Subitamente, a literatura foi a luz que encontrei no final do túnel para retirar de dentro da minha alma a marca obscura provocada por um crime invasivo, violento e involuntário do qual fui vítima. De forma corajosa, fui à busca de ressignificação, superação e qualidade de vida. Através da palavra escrita, encontrei os meios e as técnicas os quais pudessem aliviar em mim a culpa, o sofrimento, a angústia, o medo, a vergonha e a insegurança, de longos 20 anos, sempre presentes no meu dia a dia. Sendo assim, encontrei um caminho possível de ser trilhado por qualquer pessoa vítima de violência sexual.

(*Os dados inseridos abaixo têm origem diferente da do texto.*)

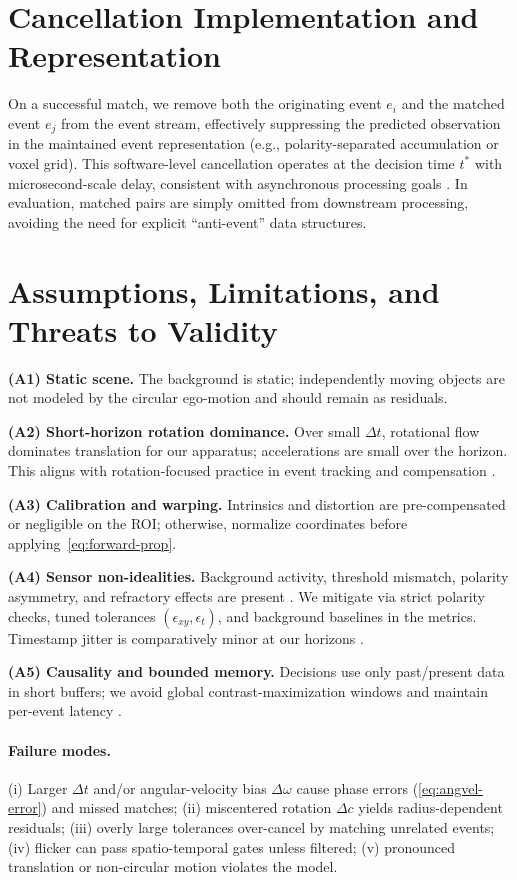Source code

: \section{Cancellation Implementation and Representation}
On a successful match, we remove both the originating event $e_i$ and the matched event $e_j$ from the event stream, effectively suppressing the predicted observation in the maintained event representation (e.g., polarity-separated accumulation or voxel grid). This software-level cancellation operates at the decision time $t^*$ with microsecond-scale delay, consistent with asynchronous processing goals \cite{Gallego2018CMax,Bardow2016SOFIE}. In evaluation, matched pairs are simply omitted from downstream processing, avoiding the need for explicit ``anti-event'' data structures.

\section{Assumptions, Limitations, and Threats to Validity}
\label{sec:assumptions}
\textbf{(A1) Static scene.} The background is static; independently moving objects are not modeled by the circular ego-motion and should remain as residuals.

\textbf{(A2) Short-horizon rotation dominance.} Over small $\Delta t$, rotational flow dominates translation for our apparatus; accelerations are small over the horizon. This aligns with rotation-focused practice in event tracking and compensation \cite{Gallego2017Angular,Gallego2018CMax}.

\textbf{(A3) Calibration and warping.} Intrinsics and distortion are pre-compensated or negligible on the ROI; otherwise, normalize coordinates before applying~\eqref{eq:forward-prop}.

\textbf{(A4) Sensor non-idealities.} Background activity, threshold mismatch, polarity asymmetry, and refractory effects are present \cite{Brandli2014DAVIS,Delbruck2020Handbook,Gallego2020Survey}. We mitigate via strict polarity checks, tuned tolerances $(\epsilon_{xy},\epsilon_t)$, and background baselines in the metrics. Timestamp jitter is comparatively minor at our horizons \cite{Wang2025Thesis}.

\textbf{(A5) Causality and bounded memory.} Decisions use only past/present data in short buffers; we avoid global contrast-maximization windows and maintain per-event latency \cite{Bardow2016SOFIE,Gallego2018CMax}.

\paragraph{Failure modes.}
(i) Larger $\Delta t$ and/or angular-velocity bias $\Delta\omega$ cause phase errors (\ref{eq:angvel-error}) and missed matches; (ii) miscentered rotation $\Delta c$ yields radius-dependent residuals; (iii) overly large tolerances over-cancel by matching unrelated events; (iv) flicker can pass spatio-temporal gates unless filtered; (v) pronounced translation or non-circular motion violates the model.


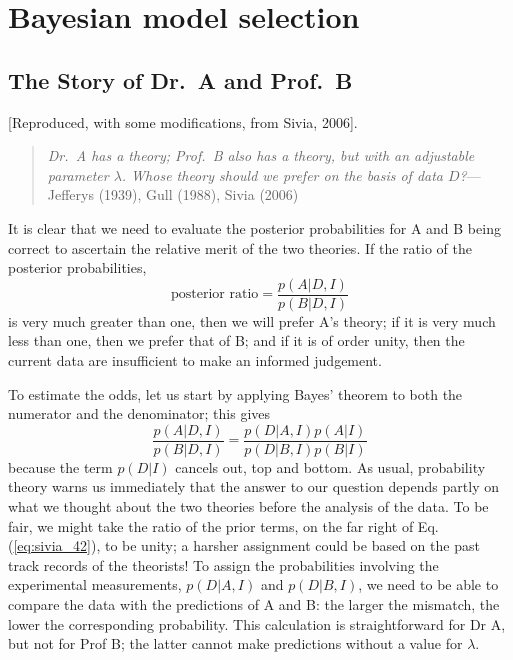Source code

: \documentclass[%
oneside,                 %
final,                   %
10pt]{article}
\begin{document}
\noindent
\section{Bayesian model selection}
\subsection{The Story of Dr.~A and Prof.~B}
[Reproduced, with some modifications, from Sivia, 2006].

\begin{quote}
\emph{Dr.~A has a theory; Prof.~B also has a theory, but with an adjustable parameter $\lambda$. Whose theory should we prefer on the basis of data $D$?}--- Jefferys (1939), Gull (1988), Sivia (2006)
\end{quote}

It is clear that we need to evaluate the posterior probabilities for A and B being correct to ascertain the relative merit of the two theories. If the ratio of the posterior probabilities,
\begin{equation}
\text{posterior ratio} = \frac{p(A |D, I )}{p(B|D,I)}
\label{eq:sivia_41}
\end{equation}
is very much greater than one, then we will prefer A’s theory; if it is very much less than one, then we prefer that of B; and if it is of order unity, then the current data are insufficient to make an informed judgement.

To estimate the odds, let us start by applying Bayes’ theorem to both the numerator and the denominator; this gives
\begin{equation}
\frac{p(A|D,I)}{p(B|D,I)} = \frac{p(D|A,I) p(A|I)}{p(D|B,I) p(B|I)}
\label{eq:sivia_42}
\end{equation}
because the term $p(D|I)$ cancels out, top and bottom. As usual, probability theory warns us immediately that the answer to our question depends partly on what we thought about the two theories before the analysis of the data. To be fair, we might take the ratio of the prior terms, on the far right of Eq. (\ref{eq:sivia_42}), to be unity; a harsher assignment could be based on the past track records of the theorists! To assign the probabilities involving the experimental measurements, $p(D|A,I)$ and $p(D|B,I)$, we need to be able to compare the data with the predictions of A and B: the larger the mismatch, the lower the corresponding probability. This calculation is straightforward for Dr A, but not for Prof B; the latter cannot make predictions without a value for $\lambda$.
\end{document}
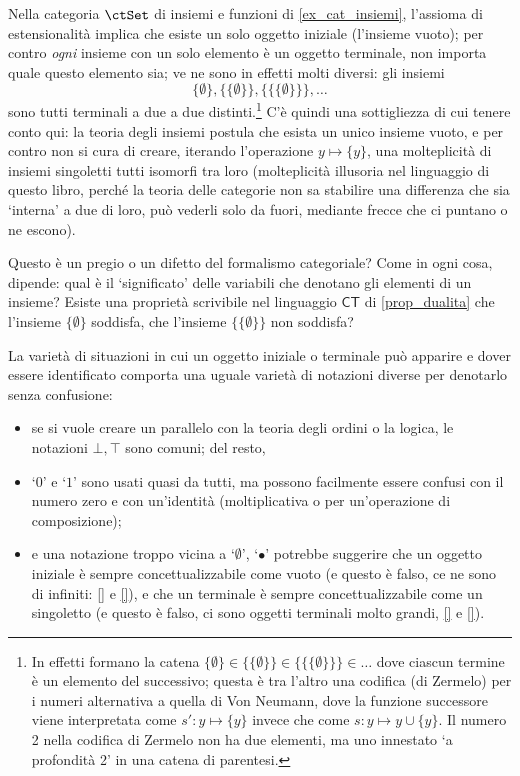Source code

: \begin{example}\label{init_strict_term_many}
 Nella categoria \(\ctSet\) di insiemi e funzioni di \ref{ex_cat_insiemi}, l'assioma di estensionalità implica che esiste un solo oggetto iniziale (l'insieme vuoto); per contro \emph{ogni} insieme con un solo elemento è un oggetto terminale, non importa quale questo elemento sia; ve ne sono in effetti molti diversi: gli insiemi
 \[\{\emptyset\},\{\{\emptyset\}\},\{\{\{\emptyset\}\}\},\dots\]
 sono tutti terminali a due a due distinti.\footnote{In effetti formano la catena $\{\emptyset\}\in\{\{\emptyset\}\}\in\{\{\{\emptyset\}\}\}\in\dots$ dove ciascun termine è un elemento del successivo; questa è tra l'altro una codifica (di Zermelo) per i numeri alternativa a quella di Von Neumann, dove la funzione successore viene interpretata come $s' : y \mapsto \{y\}$ invece che come $s : y\mapsto y \cup \{y\}$. Il numero 2 nella codifica di Zermelo non ha due elementi, ma uno innestato `a profondità 2' in una catena di parentesi.} C'è quindi una sottigliezza di cui tenere conto qui: la teoria degli insiemi postula che esista un unico insieme vuoto, e per contro non si cura di creare, iterando l'operazione \(y\mapsto\{y\}\), una molteplicità di insiemi singoletti tutti isomorfi tra loro (molteplicità illusoria nel linguaggio di questo libro, perché la teoria delle categorie non sa stabilire una differenza che sia `interna' a due di loro, può vederli solo da fuori, mediante frecce che ci puntano o ne escono).
\end{example}
Questo è un pregio o un difetto del formalismo categoriale? Come in ogni cosa, dipende: qual è il `significato' delle variabili che denotano gli elementi di un insieme? Esiste una proprietà scrivibile nel linguaggio \(\mathsf{CT}\) di \ref{prop_dualita} che l'insieme \(\{\emptyset\}\) soddisfa, che l'insieme \(\{\{\emptyset\}\}\) non soddisfa?
\begin{remark}\label{notazioni_init_term}
 La varietà di situazioni in cui un oggetto iniziale o terminale può apparire e dover essere identificato comporta una uguale varietà di notazioni diverse per denotarlo senza confusione:
 \begin{itemize}
  \item se si vuole creare un parallelo con la teoria degli ordini o la logica, le notazioni \(\bot,\top\) sono comuni; del resto,
  \item `\(0\)' e `\(1\)' sono usati quasi da tutti, ma possono facilmente essere confusi con il numero zero e con un'identità (moltiplicativa o per un'operazione di composizione);
  \item e una notazione troppo vicina a `\(\emptyset\)', `\(\bullet\)' potrebbe suggerire che un oggetto iniziale è sempre concettualizzabile come vuoto (e questo è falso, ce ne sono di infiniti: \ref{} e \ref{}), e che un terminale è sempre concettualizzabile come un singoletto (e questo è falso, ci sono oggetti terminali molto grandi, \ref{} e \ref{}).
 \end{itemize}
\end{remark}
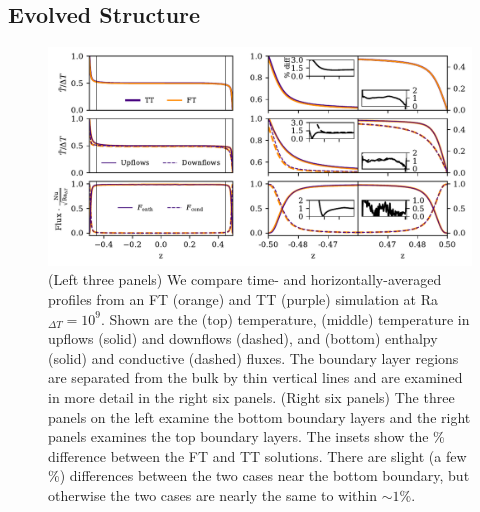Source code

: \documentclass[aps, pre, onecolumn, nofootinbib, notitlepage, groupedaddress, amsfonts, amssymb, amsmath, longbibliography, superscriptaddress]{revtex4-1}
\begin{document}
\subsection{Evolved Structure}
\vspace{-0.5cm}
\begin{figure}
\includegraphics[width=\textwidth]{./figs/rbc_1D_profiles.pdf}
\caption{ 
	(Left three panels) We compare time- and horizontally-averaged profiles from an FT (orange) and TT (purple) simulation at Ra$_{\Delta T} = 10^{9}$.
	Shown are the (top) temperature, (middle) temperature in upflows (solid) and downflows (dashed), and (bottom) enthalpy (solid) and conductive (dashed) fluxes.
	The boundary layer regions are separated from the bulk by thin vertical lines and are examined in more detail in the right six panels.
	(Right six panels) The three panels on the left examine the bottom boundary layers and the right panels examines the top boundary layers.
	The insets show the \% difference between the FT and TT solutions.
	There are slight (a few \%) differences between the two cases near the bottom boundary, but otherwise the two cases are nearly the same to within $\sim 1$\%.
\label{fig:rbc_1D_profiles} }
\vspace{0.5cm}
\end{figure}
\end{document}
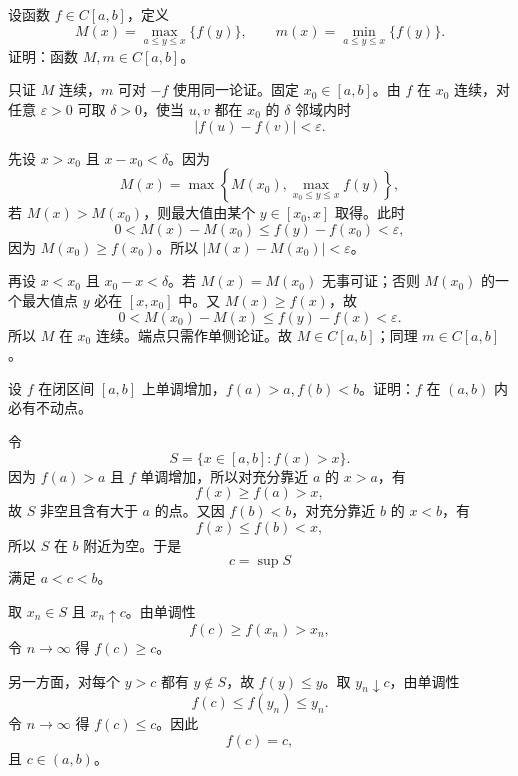 \begin{xreferenceproblem}[10]
设函数 $f\in C[a,b]$，定义
  \[
    M(x)=\max_{a\le y\le x}\{f(y)\},\qquad m(x)=\min_{a\le y\le x}\{f(y)\}.
  \]
  证明：函数 $M,m\in C[a,b]$。
\end{xreferenceproblem}
\begin{xsolution}
只证 $M$ 连续，$m$ 可对 $-f$ 使用同一论证。固定 $x_0\in[a,b]$。由 $f$ 在 $x_0$ 连续，对任意 $\varepsilon>0$ 可取 $\delta>0$，使当 $u,v$ 都在 $x_0$ 的 $\delta$ 邻域内时
\[
 |f(u)-f(v)|<\varepsilon.
\]

先设 $x>x_0$ 且 $x-x_0<\delta$。因为
\[
 M(x)=\max\left\{M(x_0),\max_{x_0\le y\le x}f(y)\right\},
\]
若 $M(x)>M(x_0)$，则最大值由某个 $y\in[x_0,x]$ 取得。此时
\[
 0<M(x)-M(x_0)
 \le f(y)-f(x_0)<\varepsilon,
\]
因为 $M(x_0)\ge f(x_0)$。所以 $|M(x)-M(x_0)|<\varepsilon$。

再设 $x<x_0$ 且 $x_0-x<\delta$。若 $M(x)=M(x_0)$ 无事可证；否则 $M(x_0)$ 的一个最大值点 $y$ 必在 $[x,x_0]$ 中。又 $M(x)\ge f(x)$，故
\[
 0<M(x_0)-M(x)
 \le f(y)-f(x)<\varepsilon.
\]
所以 $M$ 在 $x_0$ 连续。端点只需作单侧论证。故 $M\in C[a,b]$；同理 $m\in C[a,b]$。
\end{xsolution}


\begin{xreferenceproblem}[11]
设 $f$ 在闭区间 $[a,b]$ 上单调增加，$f(a)>a,f(b)<b$。证明：$f$ 在 $(a,b)$ 内必有不动点。
\end{xreferenceproblem}
\begin{xsolution}
令
\[
 S=\{x\in[a,b]:f(x)>x\}.
\]
因为 $f(a)>a$ 且 $f$ 单调增加，所以对充分靠近 $a$ 的 $x>a$，有
\[
 f(x)\ge f(a)>x,
\]
故 $S$ 非空且含有大于 $a$ 的点。又因 $f(b)<b$，对充分靠近 $b$ 的 $x<b$，有
\[
 f(x)\le f(b)<x,
\]
所以 $S$ 在 $b$ 附近为空。于是
\[
 c=\sup S
\]
满足 $a<c<b$。

取 $x_n\in S$ 且 $x_n\uparrow c$。由单调性
\[
 f(c)\ge f(x_n)>x_n,
\]
令 $n\to\infty$ 得 $f(c)\ge c$。

另一方面，对每个 $y>c$ 都有 $y\notin S$，故 $f(y)\le y$。取 $y_n\downarrow c$，由单调性
\[
 f(c)\le f(y_n)\le y_n.
\]
令 $n\to\infty$ 得 $f(c)\le c$。因此
\[
 f(c)=c,
\]
且 $c\in(a,b)$。
\end{xsolution}


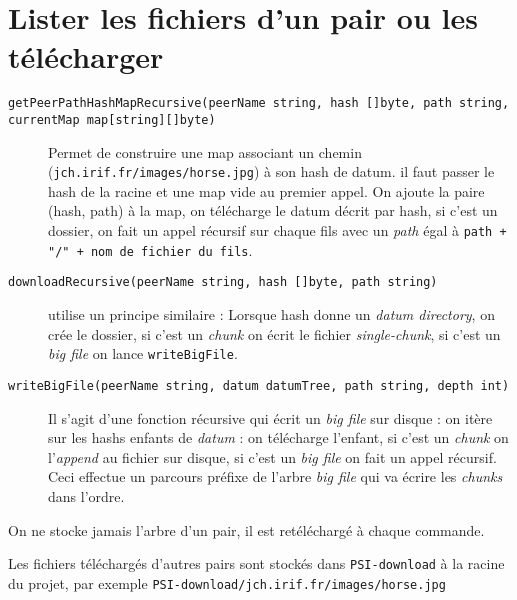 \section{Lister les fichiers d'un pair ou les télécharger}
\begin{description}
    \item [\small\texttt{getPeerPathHashMapRecursive(peerName string, hash []byte, path string, currentMap map[string][]byte)}\normalsize]
        Permet de construire une map associant un chemin (\texttt{jch.irif.fr/images/horse.jpg}) à son hash de datum. il faut passer le hash de la racine et une map vide au premier appel. On ajoute la paire (hash, path) à la map, on télécharge le datum décrit par hash, si c'est un dossier, on fait un appel récursif sur chaque fils avec un \textit{path} égal à \texttt{path + "/" + nom de fichier du fils}.
    \item [\texttt{downloadRecursive(peerName string, hash []byte, path string)}] utilise un principe similaire :
        Lorsque hash donne un \textit{datum directory}, on crée le dossier, si c'est un \textit{chunk} on écrit le fichier \textit{single-chunk}, si c'est un \textit{big file} on lance \texttt{writeBigFile}.
    \item [\texttt{writeBigFile(peerName string, datum datumTree, path string, depth int)}] Il s'agit d'une fonction récursive qui écrit un \textit{big file} sur disque : on itère sur les hashs enfants de \textit{datum} : on télécharge l'enfant, si c'est un \textit{chunk} on l'\textit{append} au fichier sur disque, si c'est un \textit{big file} on fait un appel récursif. Ceci effectue un parcours préfixe de l'arbre \textit{big file} qui va écrire les \textit{chunks} dans l'ordre.

\end{description}


On ne stocke jamais l'arbre d'un pair, il est retéléchargé à chaque commande.

Les fichiers téléchargés d'autres pairs sont stockés dans \texttt{PSI-download} à la racine du projet, par exemple \texttt{PSI-download/jch.irif.fr/images/horse.jpg}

Antes de qualquer coisa, sou de origem
camponesa, natural do município de São Caitano, Agreste de Pernambuco, localizado
no Semiárido Nordestino. Durante os meus 19 anos, convivi com três muros sociais:
o primeiro está relacionado à concentração de terras e de água, problema
antigo no Brasil. O segundo, diz respeito à educação: no papel, parece ser
bonita, na prática, é ausente e um faz de conta; aos filhos do povo, o
conhecimento é negado. O terceiro e último muro trata-se da questão da opressão
feminina. Mesmo antes de tornar-me uma mulher, socialmente falando, algo me
ocorreu: fui vítima de violência sexual aos 12 anos, marcando, desde muito cedo,
a minha visão sobre o papel e o lugar da mulher na sociedade.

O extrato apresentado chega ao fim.